WORK INSTRUCTIONS:
Every line holding the string "received" should be copied out of the listing.

DATA PROVIDED:

^^^^

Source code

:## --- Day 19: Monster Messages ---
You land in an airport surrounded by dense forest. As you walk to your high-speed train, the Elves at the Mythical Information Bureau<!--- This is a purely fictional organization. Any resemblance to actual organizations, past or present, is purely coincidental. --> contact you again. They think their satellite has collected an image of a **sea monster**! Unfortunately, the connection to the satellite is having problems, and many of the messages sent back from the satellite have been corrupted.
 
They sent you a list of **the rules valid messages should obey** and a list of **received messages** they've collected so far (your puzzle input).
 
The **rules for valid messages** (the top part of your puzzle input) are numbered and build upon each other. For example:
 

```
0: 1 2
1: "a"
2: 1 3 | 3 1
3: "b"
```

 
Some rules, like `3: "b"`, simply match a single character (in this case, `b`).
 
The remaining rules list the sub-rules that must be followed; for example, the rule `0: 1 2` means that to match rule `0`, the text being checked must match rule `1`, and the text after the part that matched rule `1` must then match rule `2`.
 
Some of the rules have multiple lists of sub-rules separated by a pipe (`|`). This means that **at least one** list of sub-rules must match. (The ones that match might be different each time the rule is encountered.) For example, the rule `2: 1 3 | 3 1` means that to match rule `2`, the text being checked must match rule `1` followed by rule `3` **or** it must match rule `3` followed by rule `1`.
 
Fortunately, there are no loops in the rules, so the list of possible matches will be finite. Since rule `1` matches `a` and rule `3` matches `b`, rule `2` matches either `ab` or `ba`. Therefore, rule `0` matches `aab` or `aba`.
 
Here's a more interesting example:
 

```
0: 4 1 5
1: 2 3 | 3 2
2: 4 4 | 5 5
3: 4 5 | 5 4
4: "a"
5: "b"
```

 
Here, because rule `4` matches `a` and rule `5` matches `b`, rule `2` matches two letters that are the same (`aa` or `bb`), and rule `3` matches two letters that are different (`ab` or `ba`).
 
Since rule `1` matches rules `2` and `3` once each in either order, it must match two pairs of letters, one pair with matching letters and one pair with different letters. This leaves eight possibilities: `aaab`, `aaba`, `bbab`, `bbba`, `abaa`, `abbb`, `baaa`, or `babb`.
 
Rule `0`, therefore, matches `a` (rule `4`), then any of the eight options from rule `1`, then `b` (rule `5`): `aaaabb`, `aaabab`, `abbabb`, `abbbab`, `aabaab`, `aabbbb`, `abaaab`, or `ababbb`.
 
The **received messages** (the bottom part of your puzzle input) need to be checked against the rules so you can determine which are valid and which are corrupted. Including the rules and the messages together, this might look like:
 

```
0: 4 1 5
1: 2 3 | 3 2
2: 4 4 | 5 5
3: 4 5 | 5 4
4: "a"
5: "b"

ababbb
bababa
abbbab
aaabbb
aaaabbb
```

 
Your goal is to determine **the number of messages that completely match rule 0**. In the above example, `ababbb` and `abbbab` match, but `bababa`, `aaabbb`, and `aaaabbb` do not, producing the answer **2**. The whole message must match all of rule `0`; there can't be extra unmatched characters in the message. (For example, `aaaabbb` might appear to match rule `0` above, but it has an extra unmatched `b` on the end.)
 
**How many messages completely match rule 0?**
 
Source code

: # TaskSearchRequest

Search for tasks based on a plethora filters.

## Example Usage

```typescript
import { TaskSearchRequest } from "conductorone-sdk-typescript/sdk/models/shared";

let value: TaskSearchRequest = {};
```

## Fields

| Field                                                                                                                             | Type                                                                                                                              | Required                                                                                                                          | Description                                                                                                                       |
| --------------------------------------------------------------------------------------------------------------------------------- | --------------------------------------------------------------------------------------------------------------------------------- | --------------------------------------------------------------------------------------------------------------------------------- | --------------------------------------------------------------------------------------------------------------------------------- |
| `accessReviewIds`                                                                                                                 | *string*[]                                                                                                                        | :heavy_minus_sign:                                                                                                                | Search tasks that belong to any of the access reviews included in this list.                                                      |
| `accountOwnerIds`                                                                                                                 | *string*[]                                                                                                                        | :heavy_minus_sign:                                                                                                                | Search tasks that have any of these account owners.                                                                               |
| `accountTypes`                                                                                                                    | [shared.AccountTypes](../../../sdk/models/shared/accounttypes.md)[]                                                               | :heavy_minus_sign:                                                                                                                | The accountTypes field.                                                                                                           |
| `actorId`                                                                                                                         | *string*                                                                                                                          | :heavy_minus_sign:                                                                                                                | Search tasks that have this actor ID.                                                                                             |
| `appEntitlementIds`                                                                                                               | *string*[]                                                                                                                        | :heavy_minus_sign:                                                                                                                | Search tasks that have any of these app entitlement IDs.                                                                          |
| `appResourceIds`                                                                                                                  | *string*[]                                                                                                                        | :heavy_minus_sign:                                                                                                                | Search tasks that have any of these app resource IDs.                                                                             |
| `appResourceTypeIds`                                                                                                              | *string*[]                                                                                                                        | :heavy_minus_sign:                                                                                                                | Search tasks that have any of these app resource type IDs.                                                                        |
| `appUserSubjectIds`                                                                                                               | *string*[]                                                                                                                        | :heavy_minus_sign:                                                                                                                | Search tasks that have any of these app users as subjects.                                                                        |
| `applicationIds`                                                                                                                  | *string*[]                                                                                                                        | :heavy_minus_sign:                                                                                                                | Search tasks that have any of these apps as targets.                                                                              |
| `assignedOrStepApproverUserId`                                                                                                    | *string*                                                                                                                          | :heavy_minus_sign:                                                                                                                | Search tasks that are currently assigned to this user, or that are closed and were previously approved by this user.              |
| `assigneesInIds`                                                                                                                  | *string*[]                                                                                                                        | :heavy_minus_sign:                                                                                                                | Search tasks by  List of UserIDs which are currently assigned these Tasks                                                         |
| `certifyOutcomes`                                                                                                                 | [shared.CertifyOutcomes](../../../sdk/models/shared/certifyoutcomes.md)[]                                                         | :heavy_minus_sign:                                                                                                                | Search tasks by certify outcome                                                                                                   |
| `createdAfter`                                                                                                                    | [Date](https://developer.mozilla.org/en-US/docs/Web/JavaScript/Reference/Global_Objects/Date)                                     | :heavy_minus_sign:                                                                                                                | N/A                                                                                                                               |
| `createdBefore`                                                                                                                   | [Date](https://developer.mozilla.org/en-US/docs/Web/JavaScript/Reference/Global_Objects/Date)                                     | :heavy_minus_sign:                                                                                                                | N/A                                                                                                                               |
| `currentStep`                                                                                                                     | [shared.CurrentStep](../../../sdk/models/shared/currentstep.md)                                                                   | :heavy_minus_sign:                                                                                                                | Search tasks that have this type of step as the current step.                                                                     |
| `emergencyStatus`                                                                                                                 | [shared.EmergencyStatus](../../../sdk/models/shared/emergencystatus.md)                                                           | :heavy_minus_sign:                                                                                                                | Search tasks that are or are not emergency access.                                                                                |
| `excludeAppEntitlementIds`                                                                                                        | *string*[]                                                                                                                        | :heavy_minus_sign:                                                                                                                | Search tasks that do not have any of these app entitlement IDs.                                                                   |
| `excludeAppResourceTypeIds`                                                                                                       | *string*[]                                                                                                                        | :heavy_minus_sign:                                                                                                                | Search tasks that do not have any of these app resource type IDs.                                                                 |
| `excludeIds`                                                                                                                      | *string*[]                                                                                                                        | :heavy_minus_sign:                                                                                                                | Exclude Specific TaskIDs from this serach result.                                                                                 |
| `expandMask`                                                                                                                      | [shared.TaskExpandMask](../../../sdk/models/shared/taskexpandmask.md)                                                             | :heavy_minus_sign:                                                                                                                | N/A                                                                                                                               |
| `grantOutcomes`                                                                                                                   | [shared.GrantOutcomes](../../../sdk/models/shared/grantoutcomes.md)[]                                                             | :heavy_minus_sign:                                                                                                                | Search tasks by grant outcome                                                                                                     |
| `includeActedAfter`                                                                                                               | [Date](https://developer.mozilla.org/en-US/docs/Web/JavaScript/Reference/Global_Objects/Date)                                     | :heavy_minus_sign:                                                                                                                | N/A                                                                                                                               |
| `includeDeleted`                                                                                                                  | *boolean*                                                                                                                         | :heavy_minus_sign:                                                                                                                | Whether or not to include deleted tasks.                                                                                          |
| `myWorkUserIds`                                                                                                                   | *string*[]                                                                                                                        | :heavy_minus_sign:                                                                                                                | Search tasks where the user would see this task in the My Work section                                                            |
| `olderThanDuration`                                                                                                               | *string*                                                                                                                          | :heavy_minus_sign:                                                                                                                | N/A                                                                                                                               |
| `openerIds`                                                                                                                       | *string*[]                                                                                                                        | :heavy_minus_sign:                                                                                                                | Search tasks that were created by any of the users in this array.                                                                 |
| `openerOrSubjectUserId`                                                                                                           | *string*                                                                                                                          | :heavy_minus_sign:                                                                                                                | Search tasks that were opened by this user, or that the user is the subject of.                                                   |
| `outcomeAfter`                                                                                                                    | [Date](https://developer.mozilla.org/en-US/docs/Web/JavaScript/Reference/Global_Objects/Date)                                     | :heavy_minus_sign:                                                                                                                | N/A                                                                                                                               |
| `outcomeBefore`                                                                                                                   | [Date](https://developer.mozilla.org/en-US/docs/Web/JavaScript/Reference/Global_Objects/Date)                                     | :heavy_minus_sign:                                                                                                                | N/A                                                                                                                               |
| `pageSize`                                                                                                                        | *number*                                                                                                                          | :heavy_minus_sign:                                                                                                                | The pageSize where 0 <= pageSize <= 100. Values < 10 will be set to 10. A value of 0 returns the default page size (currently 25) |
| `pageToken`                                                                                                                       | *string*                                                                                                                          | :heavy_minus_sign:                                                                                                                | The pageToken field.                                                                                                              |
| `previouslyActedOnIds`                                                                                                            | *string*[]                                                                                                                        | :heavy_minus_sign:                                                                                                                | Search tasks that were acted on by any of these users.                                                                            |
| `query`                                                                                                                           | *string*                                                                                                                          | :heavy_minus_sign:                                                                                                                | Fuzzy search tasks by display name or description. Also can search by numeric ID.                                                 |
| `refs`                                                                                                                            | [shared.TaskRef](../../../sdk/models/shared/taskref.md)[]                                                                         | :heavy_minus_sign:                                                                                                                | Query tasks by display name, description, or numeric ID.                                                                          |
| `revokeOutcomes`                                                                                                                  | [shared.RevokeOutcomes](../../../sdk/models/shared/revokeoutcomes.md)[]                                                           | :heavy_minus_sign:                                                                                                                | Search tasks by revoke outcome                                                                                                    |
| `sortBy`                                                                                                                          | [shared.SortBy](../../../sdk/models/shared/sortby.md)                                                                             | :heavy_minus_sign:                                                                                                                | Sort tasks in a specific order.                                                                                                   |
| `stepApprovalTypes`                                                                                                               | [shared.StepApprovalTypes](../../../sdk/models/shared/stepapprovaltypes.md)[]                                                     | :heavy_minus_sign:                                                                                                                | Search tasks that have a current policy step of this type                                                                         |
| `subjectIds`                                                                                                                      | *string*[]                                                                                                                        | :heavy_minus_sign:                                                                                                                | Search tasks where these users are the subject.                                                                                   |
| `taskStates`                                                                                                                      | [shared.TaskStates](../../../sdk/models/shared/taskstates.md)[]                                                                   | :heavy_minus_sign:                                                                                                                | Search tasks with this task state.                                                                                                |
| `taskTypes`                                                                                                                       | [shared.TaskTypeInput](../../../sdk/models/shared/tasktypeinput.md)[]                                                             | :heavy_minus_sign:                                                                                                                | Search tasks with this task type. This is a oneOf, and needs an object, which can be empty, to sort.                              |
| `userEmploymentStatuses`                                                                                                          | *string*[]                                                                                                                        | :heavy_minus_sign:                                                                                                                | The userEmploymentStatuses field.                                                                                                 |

^^^^

EXERCISE OUTPUT:
They sent you a list of **the rules valid messages should obey** and a list of **received messages** they've collected so far (your puzzle input).
The **received messages** (the bottom part of your puzzle input) need to be checked against the rules so you can determine which are valid and which are corrupted. Including the rules and the messages together, this might look like:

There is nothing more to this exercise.